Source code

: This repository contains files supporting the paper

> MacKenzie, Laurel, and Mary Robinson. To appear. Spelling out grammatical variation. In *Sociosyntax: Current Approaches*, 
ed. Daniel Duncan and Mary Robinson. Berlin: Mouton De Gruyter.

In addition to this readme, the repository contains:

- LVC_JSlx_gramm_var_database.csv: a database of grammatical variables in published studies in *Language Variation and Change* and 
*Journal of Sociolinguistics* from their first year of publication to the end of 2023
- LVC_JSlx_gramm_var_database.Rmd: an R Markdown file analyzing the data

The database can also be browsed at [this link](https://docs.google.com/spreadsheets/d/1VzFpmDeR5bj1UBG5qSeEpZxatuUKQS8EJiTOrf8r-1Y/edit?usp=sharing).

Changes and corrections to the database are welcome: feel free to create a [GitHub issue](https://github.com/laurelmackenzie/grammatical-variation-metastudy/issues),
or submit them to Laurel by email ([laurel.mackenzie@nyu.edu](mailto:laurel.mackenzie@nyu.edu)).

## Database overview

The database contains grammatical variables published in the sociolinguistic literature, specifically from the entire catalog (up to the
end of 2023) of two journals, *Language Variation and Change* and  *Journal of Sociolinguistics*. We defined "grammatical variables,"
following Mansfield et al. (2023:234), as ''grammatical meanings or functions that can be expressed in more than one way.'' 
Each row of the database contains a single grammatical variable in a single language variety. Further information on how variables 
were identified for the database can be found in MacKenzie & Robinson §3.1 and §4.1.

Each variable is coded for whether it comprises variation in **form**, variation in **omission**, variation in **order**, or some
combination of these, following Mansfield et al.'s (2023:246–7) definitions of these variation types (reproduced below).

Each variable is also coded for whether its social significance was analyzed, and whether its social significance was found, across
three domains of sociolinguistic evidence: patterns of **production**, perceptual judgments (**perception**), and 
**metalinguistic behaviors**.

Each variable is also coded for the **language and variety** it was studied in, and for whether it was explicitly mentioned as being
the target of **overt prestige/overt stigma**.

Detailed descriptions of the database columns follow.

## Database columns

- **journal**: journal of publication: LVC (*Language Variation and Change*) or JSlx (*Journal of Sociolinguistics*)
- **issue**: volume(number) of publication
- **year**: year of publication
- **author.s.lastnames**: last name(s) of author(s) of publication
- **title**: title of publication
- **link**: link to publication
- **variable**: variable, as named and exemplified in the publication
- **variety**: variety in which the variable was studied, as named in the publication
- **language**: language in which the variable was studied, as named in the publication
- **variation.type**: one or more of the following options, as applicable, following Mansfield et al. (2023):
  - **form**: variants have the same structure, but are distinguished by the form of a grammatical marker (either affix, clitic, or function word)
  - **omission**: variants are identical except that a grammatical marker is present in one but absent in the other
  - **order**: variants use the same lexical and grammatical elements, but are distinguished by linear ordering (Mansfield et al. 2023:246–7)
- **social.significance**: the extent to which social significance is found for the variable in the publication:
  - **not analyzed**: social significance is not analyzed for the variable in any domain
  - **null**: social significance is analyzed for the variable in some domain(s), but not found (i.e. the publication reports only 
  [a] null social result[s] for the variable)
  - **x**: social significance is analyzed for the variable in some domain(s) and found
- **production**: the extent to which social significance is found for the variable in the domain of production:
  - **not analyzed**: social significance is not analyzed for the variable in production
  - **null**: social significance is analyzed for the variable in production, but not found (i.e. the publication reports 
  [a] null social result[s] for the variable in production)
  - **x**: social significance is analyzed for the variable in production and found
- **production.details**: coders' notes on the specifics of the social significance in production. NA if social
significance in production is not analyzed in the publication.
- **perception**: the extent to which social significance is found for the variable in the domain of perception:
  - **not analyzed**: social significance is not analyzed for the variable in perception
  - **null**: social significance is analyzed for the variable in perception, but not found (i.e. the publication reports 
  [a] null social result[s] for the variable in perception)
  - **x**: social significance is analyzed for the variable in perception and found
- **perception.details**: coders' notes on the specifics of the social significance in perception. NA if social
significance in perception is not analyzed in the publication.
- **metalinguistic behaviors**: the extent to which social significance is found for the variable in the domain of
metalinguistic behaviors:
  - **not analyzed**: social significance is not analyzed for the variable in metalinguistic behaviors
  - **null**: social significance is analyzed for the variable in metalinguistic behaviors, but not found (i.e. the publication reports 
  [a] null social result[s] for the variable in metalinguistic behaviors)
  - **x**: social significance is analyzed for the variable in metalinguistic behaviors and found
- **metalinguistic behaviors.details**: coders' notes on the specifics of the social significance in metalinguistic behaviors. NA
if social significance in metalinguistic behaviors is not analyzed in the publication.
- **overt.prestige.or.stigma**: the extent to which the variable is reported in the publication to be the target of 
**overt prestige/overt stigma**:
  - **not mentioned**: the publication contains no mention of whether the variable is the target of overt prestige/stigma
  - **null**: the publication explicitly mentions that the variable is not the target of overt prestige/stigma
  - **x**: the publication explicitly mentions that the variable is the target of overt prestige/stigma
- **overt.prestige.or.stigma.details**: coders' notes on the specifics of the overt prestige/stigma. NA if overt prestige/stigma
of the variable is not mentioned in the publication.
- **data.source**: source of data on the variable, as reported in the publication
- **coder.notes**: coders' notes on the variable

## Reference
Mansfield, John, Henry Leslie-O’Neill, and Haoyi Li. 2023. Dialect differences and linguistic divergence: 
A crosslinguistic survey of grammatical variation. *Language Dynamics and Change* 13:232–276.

-- Requirement --
Going through the listing above, copy out every line that has the string "following".

-- Worked solution --
following Mansfield et al. (2023:234), as ''grammatical meanings or functions that can be expressed in more than one way.'' 
combination of these, following Mansfield et al.'s (2023:246–7) definitions of these variation types (reproduced below).
- **variation.type**: one or more of the following options, as applicable, following Mansfield et al. (2023):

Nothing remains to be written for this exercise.